--- START ---
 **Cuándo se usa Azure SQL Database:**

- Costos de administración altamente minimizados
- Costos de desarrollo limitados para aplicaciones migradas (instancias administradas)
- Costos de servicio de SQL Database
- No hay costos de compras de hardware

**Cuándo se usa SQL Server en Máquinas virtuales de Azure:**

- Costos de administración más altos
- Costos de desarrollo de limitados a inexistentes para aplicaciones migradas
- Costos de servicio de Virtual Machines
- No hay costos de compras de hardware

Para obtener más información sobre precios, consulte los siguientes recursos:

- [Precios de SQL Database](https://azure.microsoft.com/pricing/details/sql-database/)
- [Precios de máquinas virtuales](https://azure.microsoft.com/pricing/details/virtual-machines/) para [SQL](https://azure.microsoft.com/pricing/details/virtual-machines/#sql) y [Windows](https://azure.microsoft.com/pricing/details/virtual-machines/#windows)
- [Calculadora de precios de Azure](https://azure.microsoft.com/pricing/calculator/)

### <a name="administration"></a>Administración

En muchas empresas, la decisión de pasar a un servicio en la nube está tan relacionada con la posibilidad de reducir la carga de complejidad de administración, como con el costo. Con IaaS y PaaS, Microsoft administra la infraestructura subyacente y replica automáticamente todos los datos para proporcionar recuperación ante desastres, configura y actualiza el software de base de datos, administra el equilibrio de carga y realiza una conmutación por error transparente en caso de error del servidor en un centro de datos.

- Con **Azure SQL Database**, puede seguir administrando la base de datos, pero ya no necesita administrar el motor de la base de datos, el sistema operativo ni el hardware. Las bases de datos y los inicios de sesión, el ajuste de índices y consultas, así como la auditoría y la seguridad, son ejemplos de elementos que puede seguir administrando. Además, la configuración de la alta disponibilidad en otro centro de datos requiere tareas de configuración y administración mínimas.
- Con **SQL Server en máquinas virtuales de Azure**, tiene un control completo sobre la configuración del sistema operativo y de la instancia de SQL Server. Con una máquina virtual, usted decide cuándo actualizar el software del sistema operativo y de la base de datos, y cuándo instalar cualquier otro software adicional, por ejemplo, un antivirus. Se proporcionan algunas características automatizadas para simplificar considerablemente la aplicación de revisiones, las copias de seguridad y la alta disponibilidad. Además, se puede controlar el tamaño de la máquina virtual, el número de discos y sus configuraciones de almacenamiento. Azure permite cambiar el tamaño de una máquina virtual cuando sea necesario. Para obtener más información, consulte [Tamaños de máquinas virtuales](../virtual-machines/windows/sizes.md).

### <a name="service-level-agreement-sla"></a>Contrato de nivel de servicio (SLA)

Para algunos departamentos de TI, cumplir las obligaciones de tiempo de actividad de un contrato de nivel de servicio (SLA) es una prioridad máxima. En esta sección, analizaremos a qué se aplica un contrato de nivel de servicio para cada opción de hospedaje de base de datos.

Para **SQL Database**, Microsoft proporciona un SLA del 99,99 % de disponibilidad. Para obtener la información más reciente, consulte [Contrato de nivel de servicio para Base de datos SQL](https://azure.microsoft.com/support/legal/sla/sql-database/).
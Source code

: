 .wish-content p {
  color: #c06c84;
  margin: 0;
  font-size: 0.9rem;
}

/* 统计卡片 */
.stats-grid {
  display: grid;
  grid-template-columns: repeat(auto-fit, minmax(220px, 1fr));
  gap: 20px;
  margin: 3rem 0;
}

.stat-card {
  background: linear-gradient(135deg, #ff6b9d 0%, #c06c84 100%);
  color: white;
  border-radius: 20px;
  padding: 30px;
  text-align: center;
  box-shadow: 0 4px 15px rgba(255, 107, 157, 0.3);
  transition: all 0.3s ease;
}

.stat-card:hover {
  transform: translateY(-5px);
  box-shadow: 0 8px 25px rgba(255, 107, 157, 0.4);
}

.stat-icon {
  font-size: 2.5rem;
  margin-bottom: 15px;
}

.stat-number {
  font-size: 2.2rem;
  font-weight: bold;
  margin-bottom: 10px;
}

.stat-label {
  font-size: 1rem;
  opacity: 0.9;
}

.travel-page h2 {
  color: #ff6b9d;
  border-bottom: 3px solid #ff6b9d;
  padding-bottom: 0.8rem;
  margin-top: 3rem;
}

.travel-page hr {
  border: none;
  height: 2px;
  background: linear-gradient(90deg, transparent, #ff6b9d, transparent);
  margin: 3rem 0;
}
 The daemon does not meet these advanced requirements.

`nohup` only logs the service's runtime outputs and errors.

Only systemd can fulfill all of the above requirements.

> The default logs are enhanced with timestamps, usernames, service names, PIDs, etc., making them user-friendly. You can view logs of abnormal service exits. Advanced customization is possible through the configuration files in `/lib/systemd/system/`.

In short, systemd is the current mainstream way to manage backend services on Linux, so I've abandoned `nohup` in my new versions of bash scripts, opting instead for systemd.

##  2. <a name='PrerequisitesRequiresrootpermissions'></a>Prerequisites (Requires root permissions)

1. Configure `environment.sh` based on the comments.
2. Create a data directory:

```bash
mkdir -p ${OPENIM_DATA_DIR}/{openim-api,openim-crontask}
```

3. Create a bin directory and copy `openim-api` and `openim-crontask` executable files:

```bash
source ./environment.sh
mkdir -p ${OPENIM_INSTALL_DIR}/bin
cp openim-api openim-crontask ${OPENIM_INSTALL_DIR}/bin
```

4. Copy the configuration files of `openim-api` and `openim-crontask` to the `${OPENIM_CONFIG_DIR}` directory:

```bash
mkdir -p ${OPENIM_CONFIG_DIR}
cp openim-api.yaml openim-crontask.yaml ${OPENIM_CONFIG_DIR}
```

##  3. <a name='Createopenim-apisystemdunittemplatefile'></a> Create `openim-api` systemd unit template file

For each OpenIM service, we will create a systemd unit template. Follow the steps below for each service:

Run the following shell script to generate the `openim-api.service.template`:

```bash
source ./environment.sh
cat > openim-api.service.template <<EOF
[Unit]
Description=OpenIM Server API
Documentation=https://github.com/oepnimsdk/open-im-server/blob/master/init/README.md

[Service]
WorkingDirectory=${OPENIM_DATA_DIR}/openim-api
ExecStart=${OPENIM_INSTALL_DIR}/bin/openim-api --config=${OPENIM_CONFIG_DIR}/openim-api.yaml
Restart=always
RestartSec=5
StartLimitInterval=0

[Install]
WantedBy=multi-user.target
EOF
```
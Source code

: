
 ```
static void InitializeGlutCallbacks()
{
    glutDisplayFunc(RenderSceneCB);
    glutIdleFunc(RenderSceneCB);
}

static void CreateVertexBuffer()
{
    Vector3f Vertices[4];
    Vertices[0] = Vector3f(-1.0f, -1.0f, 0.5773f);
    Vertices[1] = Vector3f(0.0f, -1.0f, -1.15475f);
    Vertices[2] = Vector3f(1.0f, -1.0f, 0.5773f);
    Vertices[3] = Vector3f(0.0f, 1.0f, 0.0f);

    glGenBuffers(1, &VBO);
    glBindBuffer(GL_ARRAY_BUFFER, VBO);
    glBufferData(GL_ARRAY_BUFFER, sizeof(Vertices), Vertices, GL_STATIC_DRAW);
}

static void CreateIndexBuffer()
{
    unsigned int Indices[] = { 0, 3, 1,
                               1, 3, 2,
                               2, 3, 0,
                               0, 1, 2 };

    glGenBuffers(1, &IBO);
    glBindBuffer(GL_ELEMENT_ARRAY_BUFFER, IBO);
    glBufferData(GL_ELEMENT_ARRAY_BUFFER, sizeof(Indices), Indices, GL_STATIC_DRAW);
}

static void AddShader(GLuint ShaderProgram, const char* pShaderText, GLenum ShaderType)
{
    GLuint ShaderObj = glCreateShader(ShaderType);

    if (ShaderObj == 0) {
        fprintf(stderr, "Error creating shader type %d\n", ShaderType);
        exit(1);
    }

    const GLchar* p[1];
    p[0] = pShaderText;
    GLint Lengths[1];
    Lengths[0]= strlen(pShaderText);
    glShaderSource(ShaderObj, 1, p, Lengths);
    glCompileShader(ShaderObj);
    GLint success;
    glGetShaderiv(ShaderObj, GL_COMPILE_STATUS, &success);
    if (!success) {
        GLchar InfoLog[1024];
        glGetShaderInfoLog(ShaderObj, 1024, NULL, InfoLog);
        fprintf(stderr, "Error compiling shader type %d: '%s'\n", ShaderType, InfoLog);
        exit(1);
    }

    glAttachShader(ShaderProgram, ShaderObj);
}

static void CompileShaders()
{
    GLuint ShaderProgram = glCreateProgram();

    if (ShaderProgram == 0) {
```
--- END ---
▶ ASSIGNMENT
Each line in the listing where the word "const" is found is to be copied.

▶ SOLUTION FOR THIS PROBLEM
static void AddShader(GLuint ShaderProgram, const char* pShaderText, GLenum ShaderType)
    const GLchar* p[1];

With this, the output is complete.